All of the data needs to be printed again, exactly as written.

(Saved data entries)

=======

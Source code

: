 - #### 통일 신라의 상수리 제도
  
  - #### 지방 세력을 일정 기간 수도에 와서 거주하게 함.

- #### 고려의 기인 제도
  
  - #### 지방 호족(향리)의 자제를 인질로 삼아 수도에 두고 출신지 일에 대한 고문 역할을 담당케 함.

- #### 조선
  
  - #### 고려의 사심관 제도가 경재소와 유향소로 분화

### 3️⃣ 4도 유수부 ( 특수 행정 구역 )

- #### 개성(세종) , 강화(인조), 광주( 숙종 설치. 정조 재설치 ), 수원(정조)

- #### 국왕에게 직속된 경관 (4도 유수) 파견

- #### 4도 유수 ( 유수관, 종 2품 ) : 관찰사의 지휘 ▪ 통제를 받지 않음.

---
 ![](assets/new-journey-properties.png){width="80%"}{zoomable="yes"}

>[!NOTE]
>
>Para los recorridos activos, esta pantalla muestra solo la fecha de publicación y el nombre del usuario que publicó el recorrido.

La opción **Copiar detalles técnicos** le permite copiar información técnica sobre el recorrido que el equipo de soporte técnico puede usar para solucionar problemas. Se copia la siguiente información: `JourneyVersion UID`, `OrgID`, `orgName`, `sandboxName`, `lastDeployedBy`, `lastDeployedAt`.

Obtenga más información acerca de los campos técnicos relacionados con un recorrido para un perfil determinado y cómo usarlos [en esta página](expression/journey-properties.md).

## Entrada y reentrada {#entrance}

=======

> [EXERCISE OUTPUT]
Source code

: - #### 통일 신라의 상수리 제도
  
  - #### 지방 세력을 일정 기간 수도에 와서 거주하게 함.

- #### 고려의 기인 제도
  
  - #### 지방 호족(향리)의 자제를 인질로 삼아 수도에 두고 출신지 일에 대한 고문 역할을 담당케 함.

- #### 조선
  
  - #### 고려의 사심관 제도가 경재소와 유향소로 분화

### 3️⃣ 4도 유수부 ( 특수 행정 구역 )

- #### 개성(세종) , 강화(인조), 광주( 숙종 설치. 정조 재설치 ), 수원(정조)

- #### 국왕에게 직속된 경관 (4도 유수) 파견

- #### 4도 유수 ( 유수관, 종 2품 ) : 관찰사의 지휘 ▪ 통제를 받지 않음.

---
 ![](assets/new-journey-properties.png){width="80%"}{zoomable="yes"}

>[!NOTE]
>
>Para los recorridos activos, esta pantalla muestra solo la fecha de publicación y el nombre del usuario que publicó el recorrido.

La opción **Copiar detalles técnicos** le permite copiar información técnica sobre el recorrido que el equipo de soporte técnico puede usar para solucionar problemas. Se copia la siguiente información: `JourneyVersion UID`, `OrgID`, `orgName`, `sandboxName`, `lastDeployedBy`, `lastDeployedAt`.

Obtenga más información acerca de los campos técnicos relacionados con un recorrido para un perfil determinado y cómo usarlos [en esta página](expression/journey-properties.md).

## Entrada y reentrada {#entrance}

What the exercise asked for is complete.